40. Ce contexte pousse naturellement la Chine à adopter des réponses en vue de la mise en place de la TMD. La première consiste à moderniser son armement balistique et nucléaire en nombre et en qualité. La Chine travaille notamment sur le développement d’un système MIRV (multiple independently targeted re-entry vehicle), système initialement élaboré par les Etats-Unis et l’Union soviétique dans les années 1960-1970, qui permet à un missile de porter plus d’une tête nucléaire et donc d’atteindre plusieurs cibles.

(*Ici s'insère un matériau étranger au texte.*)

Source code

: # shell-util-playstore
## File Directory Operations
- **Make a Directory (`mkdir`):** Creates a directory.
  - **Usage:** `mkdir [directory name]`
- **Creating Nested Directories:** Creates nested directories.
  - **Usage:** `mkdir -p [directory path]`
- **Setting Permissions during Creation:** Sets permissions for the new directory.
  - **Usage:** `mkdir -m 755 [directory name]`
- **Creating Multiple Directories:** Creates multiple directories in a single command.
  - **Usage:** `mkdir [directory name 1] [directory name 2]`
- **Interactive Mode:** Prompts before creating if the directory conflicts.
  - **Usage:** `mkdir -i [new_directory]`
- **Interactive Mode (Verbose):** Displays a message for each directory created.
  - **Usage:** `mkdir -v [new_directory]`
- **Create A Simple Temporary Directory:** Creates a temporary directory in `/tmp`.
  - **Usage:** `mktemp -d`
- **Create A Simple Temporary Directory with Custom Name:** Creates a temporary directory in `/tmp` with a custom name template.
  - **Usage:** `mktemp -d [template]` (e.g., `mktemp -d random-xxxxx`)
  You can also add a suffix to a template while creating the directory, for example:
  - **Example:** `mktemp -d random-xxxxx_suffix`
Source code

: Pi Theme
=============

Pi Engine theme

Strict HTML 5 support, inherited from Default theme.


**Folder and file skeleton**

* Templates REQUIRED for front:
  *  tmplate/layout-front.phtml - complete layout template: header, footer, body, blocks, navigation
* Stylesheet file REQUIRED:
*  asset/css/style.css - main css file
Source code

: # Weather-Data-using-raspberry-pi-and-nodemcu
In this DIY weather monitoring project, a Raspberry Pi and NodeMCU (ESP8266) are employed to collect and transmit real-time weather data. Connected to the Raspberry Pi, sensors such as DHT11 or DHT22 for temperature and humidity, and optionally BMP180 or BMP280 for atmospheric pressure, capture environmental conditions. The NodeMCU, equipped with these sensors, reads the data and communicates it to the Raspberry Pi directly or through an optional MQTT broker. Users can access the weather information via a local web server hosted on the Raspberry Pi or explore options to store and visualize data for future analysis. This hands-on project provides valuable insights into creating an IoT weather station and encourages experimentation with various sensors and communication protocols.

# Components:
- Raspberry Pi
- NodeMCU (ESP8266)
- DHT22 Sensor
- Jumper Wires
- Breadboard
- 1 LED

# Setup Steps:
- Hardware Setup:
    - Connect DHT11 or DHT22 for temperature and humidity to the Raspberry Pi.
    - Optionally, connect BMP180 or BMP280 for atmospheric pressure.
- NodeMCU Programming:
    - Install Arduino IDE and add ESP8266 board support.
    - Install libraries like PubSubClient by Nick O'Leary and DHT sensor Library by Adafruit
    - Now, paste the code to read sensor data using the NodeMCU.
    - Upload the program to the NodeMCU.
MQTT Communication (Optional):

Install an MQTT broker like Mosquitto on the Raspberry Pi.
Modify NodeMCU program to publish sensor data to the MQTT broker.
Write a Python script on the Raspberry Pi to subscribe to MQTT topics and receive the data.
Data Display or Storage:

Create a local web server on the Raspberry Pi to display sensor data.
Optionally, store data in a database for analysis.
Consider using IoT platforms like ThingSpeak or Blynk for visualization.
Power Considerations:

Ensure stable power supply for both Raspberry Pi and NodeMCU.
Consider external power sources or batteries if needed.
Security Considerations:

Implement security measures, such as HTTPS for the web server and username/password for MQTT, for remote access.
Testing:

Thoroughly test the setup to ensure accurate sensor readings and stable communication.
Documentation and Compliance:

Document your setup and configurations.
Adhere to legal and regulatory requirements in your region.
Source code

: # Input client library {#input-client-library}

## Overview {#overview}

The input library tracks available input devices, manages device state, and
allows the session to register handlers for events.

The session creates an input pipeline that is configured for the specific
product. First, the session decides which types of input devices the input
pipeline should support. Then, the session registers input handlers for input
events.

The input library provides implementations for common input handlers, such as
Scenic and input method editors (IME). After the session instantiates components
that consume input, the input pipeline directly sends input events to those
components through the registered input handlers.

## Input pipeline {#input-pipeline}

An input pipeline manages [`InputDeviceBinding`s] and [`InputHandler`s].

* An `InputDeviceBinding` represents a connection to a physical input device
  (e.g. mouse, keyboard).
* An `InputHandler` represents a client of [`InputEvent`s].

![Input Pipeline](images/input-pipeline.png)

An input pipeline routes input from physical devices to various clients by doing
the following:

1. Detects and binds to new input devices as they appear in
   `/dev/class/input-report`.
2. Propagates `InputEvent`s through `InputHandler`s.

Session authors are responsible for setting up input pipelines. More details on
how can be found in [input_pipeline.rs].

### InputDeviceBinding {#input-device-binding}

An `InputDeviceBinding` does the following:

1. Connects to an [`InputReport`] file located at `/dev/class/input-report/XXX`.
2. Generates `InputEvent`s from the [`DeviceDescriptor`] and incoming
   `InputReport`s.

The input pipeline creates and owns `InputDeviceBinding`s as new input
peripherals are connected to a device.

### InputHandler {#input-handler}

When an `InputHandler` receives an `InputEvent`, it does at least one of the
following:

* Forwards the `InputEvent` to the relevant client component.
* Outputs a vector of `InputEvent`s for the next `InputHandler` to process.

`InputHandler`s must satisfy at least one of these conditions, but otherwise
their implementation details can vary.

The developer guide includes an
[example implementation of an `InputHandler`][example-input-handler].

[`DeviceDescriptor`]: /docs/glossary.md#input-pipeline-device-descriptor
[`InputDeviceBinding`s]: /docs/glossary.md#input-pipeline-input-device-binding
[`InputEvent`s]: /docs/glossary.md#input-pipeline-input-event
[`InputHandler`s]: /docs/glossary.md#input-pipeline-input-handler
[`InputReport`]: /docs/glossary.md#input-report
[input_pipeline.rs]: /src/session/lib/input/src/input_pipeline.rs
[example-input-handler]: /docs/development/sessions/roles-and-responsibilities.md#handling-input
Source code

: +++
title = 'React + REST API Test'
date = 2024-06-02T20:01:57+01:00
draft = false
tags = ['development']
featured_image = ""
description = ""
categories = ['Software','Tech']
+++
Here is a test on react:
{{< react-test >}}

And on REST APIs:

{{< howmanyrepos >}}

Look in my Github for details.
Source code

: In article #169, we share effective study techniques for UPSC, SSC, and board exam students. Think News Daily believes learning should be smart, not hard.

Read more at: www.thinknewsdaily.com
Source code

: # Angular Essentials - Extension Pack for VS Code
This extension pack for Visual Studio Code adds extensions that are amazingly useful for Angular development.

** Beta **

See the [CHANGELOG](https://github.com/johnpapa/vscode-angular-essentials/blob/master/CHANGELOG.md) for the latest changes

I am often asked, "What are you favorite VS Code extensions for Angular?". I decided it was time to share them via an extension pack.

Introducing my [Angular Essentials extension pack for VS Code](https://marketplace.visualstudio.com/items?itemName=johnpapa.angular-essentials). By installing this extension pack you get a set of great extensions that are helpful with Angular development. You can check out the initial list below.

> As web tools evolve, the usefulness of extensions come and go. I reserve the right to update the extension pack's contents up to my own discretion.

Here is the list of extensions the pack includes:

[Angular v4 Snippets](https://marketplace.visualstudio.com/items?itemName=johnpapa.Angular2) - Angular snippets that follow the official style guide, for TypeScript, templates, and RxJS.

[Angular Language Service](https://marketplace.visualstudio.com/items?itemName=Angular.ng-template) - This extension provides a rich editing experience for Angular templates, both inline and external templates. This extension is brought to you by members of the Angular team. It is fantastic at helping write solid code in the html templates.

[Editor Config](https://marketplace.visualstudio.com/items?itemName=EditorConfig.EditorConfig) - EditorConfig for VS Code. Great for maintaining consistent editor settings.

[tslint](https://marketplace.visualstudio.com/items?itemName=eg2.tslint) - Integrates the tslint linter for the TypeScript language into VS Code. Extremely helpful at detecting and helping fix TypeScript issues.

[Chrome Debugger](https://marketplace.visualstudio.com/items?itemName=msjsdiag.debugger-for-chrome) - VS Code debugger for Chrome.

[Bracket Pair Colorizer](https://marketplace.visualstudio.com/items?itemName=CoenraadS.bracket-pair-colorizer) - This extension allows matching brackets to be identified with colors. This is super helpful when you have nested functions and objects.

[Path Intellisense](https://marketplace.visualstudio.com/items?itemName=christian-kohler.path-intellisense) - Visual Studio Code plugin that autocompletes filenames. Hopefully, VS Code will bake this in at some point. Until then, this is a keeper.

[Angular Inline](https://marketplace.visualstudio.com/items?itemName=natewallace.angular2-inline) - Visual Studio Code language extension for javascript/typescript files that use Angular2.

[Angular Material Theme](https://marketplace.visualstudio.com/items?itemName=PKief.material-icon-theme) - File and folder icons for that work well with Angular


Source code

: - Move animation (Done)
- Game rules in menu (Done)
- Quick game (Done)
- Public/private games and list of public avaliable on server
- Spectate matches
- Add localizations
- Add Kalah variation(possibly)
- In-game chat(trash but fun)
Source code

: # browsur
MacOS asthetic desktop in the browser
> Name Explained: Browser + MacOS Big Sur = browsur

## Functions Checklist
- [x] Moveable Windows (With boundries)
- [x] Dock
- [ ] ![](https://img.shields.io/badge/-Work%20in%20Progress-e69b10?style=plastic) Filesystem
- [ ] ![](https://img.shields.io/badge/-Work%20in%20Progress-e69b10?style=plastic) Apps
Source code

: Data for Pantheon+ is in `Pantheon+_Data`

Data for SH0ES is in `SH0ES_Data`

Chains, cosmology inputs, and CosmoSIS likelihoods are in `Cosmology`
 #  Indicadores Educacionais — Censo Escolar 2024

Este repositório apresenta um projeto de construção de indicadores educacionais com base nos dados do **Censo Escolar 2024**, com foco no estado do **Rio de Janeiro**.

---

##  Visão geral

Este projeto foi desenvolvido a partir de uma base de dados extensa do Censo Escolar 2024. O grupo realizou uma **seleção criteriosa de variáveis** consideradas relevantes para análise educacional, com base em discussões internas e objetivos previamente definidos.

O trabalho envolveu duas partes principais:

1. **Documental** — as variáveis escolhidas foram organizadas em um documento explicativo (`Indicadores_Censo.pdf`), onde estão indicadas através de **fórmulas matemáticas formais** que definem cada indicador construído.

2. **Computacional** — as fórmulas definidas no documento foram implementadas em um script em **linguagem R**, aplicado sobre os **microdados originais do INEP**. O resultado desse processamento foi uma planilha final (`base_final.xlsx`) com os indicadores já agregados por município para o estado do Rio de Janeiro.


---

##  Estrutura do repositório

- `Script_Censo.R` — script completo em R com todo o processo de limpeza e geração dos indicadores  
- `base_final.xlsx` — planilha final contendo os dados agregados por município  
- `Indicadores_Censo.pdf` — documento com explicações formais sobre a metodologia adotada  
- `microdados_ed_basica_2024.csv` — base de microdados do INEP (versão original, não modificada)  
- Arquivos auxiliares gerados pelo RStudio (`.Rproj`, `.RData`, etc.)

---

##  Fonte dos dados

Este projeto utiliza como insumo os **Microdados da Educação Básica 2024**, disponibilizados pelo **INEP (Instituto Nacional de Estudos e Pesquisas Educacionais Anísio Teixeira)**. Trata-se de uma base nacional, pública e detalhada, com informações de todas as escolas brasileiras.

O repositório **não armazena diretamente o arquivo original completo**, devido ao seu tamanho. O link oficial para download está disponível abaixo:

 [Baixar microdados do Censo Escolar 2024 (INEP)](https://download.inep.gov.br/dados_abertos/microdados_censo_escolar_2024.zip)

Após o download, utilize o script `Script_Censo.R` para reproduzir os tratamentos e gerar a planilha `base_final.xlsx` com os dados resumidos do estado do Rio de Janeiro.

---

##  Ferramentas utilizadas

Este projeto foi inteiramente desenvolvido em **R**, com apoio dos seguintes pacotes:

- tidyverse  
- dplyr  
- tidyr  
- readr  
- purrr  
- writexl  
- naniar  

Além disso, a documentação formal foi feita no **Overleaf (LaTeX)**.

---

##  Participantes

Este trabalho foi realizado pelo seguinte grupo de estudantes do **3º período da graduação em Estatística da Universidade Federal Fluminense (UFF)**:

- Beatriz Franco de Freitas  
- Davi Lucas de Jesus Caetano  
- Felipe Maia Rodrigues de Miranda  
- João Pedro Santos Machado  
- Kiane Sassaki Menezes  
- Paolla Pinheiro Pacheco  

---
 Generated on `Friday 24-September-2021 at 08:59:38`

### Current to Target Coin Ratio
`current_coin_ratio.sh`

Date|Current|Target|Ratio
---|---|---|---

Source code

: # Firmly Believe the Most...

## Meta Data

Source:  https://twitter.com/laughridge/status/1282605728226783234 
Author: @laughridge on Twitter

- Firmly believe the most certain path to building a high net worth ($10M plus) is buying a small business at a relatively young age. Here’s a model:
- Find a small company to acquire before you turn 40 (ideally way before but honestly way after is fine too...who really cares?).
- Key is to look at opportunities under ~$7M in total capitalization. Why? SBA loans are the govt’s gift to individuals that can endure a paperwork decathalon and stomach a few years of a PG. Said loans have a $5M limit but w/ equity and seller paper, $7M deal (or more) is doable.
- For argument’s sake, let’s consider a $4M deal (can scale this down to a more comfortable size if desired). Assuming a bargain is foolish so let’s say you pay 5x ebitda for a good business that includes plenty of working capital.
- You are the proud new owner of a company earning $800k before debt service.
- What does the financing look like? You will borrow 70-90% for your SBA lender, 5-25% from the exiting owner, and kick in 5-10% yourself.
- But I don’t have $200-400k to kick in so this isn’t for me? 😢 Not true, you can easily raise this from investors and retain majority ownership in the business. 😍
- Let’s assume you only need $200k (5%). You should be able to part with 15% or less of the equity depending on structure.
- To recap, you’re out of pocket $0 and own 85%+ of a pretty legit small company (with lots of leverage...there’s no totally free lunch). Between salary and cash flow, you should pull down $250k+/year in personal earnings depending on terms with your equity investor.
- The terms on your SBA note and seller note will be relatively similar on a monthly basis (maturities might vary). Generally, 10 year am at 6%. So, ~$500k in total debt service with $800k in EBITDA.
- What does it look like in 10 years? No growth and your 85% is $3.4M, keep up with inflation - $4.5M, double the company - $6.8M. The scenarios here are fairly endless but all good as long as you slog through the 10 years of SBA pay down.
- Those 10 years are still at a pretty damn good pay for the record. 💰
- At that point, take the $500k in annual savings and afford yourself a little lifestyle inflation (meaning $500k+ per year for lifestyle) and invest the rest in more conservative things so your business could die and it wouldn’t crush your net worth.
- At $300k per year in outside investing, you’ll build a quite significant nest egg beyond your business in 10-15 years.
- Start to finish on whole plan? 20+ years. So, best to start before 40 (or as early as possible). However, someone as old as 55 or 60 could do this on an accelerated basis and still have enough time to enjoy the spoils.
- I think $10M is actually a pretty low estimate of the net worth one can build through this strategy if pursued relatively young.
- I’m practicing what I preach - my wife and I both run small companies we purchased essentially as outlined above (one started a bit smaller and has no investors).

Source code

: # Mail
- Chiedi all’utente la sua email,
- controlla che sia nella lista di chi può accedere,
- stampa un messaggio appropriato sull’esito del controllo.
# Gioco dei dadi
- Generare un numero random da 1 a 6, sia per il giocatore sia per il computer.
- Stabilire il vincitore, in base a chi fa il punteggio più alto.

Les missiles balistiques ainsi équipés sont alors capables d’infliger plus de dégâts lors de la première frappe - et donc d’éviter une riposte - ou de percer plus facilement un système de défense antimissile, puisque à l’approche du but, les différentes têtes se séparent et pénètrent l’espace aérien ennemi indépendamment l’une de l’autre, cette disposition étant renforcée grâce aux contre-mesures qui pourraient être employées afin de déjouer la défense. Même si la Chine, tout en y travaillant depuis les années 1980, ne semble toujours pas avoir déployé ce système sur ses missiles balistiques, cela pourrait changer dans les années qui viennent. Parallèlement au projet MIRV, l’APL a placé l’acquisition d’appareils de surveillance de type AWACS en tête de ses priorités dans le cadre de sa politique de modernisation. La République populaire de Chine (RPC) compte acquérir ce type d’engins vers la fin de 2005. L’acquisition de ces technologies donnerait une réelle capacité d’action à la RPC.

41. Une autre réponse possible de la Chine pourrait être de se détourner du régime de contrôle des armements auquel elle n’avait adhéré que tardivement (TNP - Traité de non-prolifération - en 1992 et CTBT - Traité d’interdiction complète des essais - en 1996). Mais ce type de réponse contribuerait à la prolifération balistique et nucléaire en Asie, d’autant qu’une augmentation de l’arsenal chinois pourrait, par effet de dominos, pousser sa rivale indienne à moderniser son propre arsenal, ce qui risquerait ensuite d’inciter le Pakistan à faire de même. Or, la Chine, qui redoute plus que tout une nouvelle course aux armements, n’a aucun intérêt à ce que ce scénario se réalise. La première réponse reste donc la plus probable.